Diese Frage kann dahinstehen. Denn jedenfalls greifen die genannten Antikumulierungsvorschriften des europäischen Gemeinschaftsrechts
sowie des nationalen Rechts (§ 8 Abs 3 BErzGG aF) hier nicht ein. Es fehlt an einer mehrfachen Leistungsberechtigung.

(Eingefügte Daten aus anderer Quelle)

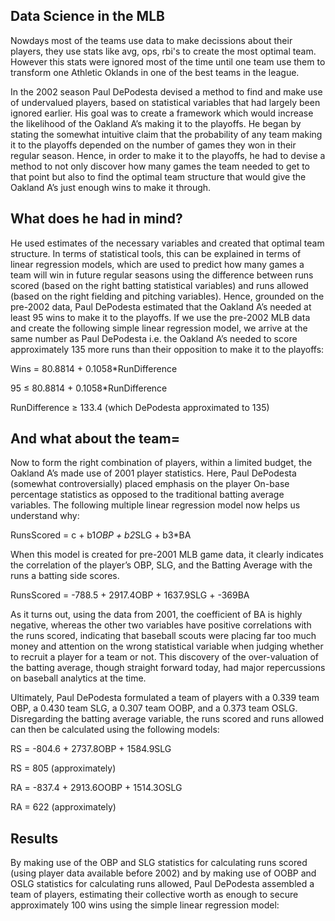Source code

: ## Data Science in the MLB

Nowdays most of the teams use data to make decissions about their players, they use stats like avg, ops, rbi's to create the most optimal team. 
However this stats were ignored most of the time until one team use them to transform one Athletic  Oklands in one of the best teams in the league. 

In the 2002 season Paul DePodesta devised a method to find and make use of undervalued players, based on statistical variables that had largely been ignored earlier. His goal was to create a framework which would increase the likelihood of the Oakland A’s making it to the playoffs. He began by stating the somewhat intuitive claim that the probability of any team making it to the playoffs depended on the number of games they won in their regular season. Hence, in order to make it to the playoffs, he had to devise a method to not only discover how many games the team needed to get to that point but also to find the optimal team structure that would give the Oakland A’s just enough wins to make it through.


## What does he had in mind? 
He used estimates of the necessary variables and created that optimal team structure. In terms of statistical tools, this can be explained in terms of linear regression models, which are used to predict how many games a team will win in future regular seasons using the difference between runs scored (based on the right batting statistical variables) and runs allowed (based on the right fielding and pitching variables). Hence, grounded on the pre-2002 data, Paul DePodesta estimated that the Oakland A’s needed at least 95 wins to make it to the playoffs. If we use the pre-2002 MLB data and create the following simple linear regression model, we arrive at the same number as Paul DePodesta i.e. the Oakland A’s needed to score approximately 135 more runs than their opposition to make it to the playoffs:

Wins = 80.8814 + 0.1058*RunDifference

95 ≤ 80.8814 + 0.1058*RunDifference

RunDifference ≥ 133.4 (which DePodesta approximated to 135)

## And what about the team=

Now to form the right combination of players, within a limited budget, the Oakland A’s made use of 2001 player statistics. Here, Paul DePodesta (somewhat controversially) placed emphasis on the player On-base percentage statistics as opposed to the traditional batting average variables. The following multiple linear regression model now helps us understand why:

RunsScored = c + b1*OBP + b2*SLG + b3*BA

When this model is created for pre-2001 MLB game data, it clearly indicates the correlation of the player’s OBP, SLG, and the Batting Average with the runs a batting side scores. 

RunsScored = -788.5 + 2917.4OBP + 1637.9SLG + -369BA

As it turns out, using the data from 2001, the coefficient of BA is highly negative, whereas the other two variables have positive correlations with the runs scored, indicating that baseball scouts were placing far too much money and attention on the wrong statistical variable when judging whether to recruit a player for a team or not. This discovery of the over-valuation of the batting average, though straight forward today, had major repercussions on baseball analytics at the time.

Ultimately, Paul DePodesta formulated a team of players with a 0.339 team OBP, a 0.430 team SLG, a 0.307 team OOBP, and a 0.373 team OSLG. Disregarding the batting average variable, the runs scored and runs allowed can then be calculated using the following models:

RS = -804.6 + 2737.8OBP + 1584.9SLG

RS = 805 (approximately)

RA = -837.4 + 2913.6OOBP + 1514.3OSLG

RA = 622 (approximately)

## Results
By making use of the OBP and SLG statistics for calculating runs scored (using player data available before 2002) and by making use of OOBP and OSLG statistics for calculating runs allowed, Paul DePodesta assembled a team of players, estimating their collective worth as enough to secure approximately 100 wins using the simple linear regression model:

Die Klägerin hat im fraglichen Anspruchszeitraum keine Leistungen bezogen, die dem Erzg entsprechen oder mit ihm vergleichbar
sind. Sie hatte auch keinen Anspruch auf derartige Leistungen. Ihr Ehemann konnte solche Leistungen ebenfalls nicht beanspruchen,
und zwar ungeachtet des Umstandes, dass er schon nicht Inhaber des Anspruches nach dem BErzGG ist. Die Besoldung und sozialen Rechte des Beamten der EG/EU richten sich nach dem europäischen Beamtenstatut. Dessen Rechtsgrundlage
ist die Verordnung des Rates der EWG, der Europäischen Atomgemeinschaft (EURATOM) und der Europäischen Gemeinschaft für Kohle
und Stahl (EGKS) Nr 259/68 vom 29. Februar 1968 zur Festlegung des Status des Beamten der Europäischen Gemeinschaften und
der Beschäftigungsbedingungen für die sonstigen Bediensteten dieser Gemeinschaften sowie zur Einführung von Sondermaßnahmen,
die vorübergehend auf die Beamten der Kommission anwendbar sind (ABl 1968 L 56/1, mit späteren Änderungen). Diese Verordnung
verweist - mit Modifizierungen - auf das Statut der Beamten der EWG und der EURATOM vom 18. Dezember 1961 (ABl 1387/62). Danach
sind Familienzulagen Bestandteil der Dienstbezüge (Art 62 aaO). Die vom Ehemann der Klägerin bezogene Zulage für unterhaltsberechtigte
Kinder (Art 67 Abs 1 Buchst b aaO) ist nicht mit dem deutschen Erzg vergleichbar, da sie lediglich das Vorhandensein eines
unterhaltsberechtigten Kindes voraussetzt und nicht an eine Erziehungstätigkeit anknüpft. Zwar gehört zu den Familienzulagen
auch eine Erziehungszulage (Art 67 Abs 1 Buchst c aaO). Diese wird jedoch nur dann gewährt, wenn das unterhaltsberechtigte
Kind regelmäßig und vollzeitig eine Lehranstalt besucht (Anhang VII Art 3 Abs 1 aaO; vgl auch Kalbe in von der Groeben/Thiesing/Ehlermann,
Kommentar zum EU-/EG-Vertrag, 5. Aufl 1997, Art 212 RdNr 60). Die Erziehungszulage ist deshalb dem Erzg ebenfalls nicht gleich
zu stellen.
3. Eine abschließende Entscheidung in der Sache ist dem Senat verwehrt, weil es im Berufungsurteil an tatsächlichen Feststellungen
dazu fehlt, ob die Klägerin und ihr Ehemann die Einkommensgrenzen nach § 5 Abs 2 und 3, § 6 (insbes Abs 5) BErzGG (idF des Gesetzes vom 20. Dezember 1996, BGBl I, 2110) unterschreiten. Das Revisionsgericht kann diese Feststellungen nicht
nachholen (§
163 SGG).
4. Das LSG wird auch über die Kosten des Revisionsverfahrens zu entscheiden haben.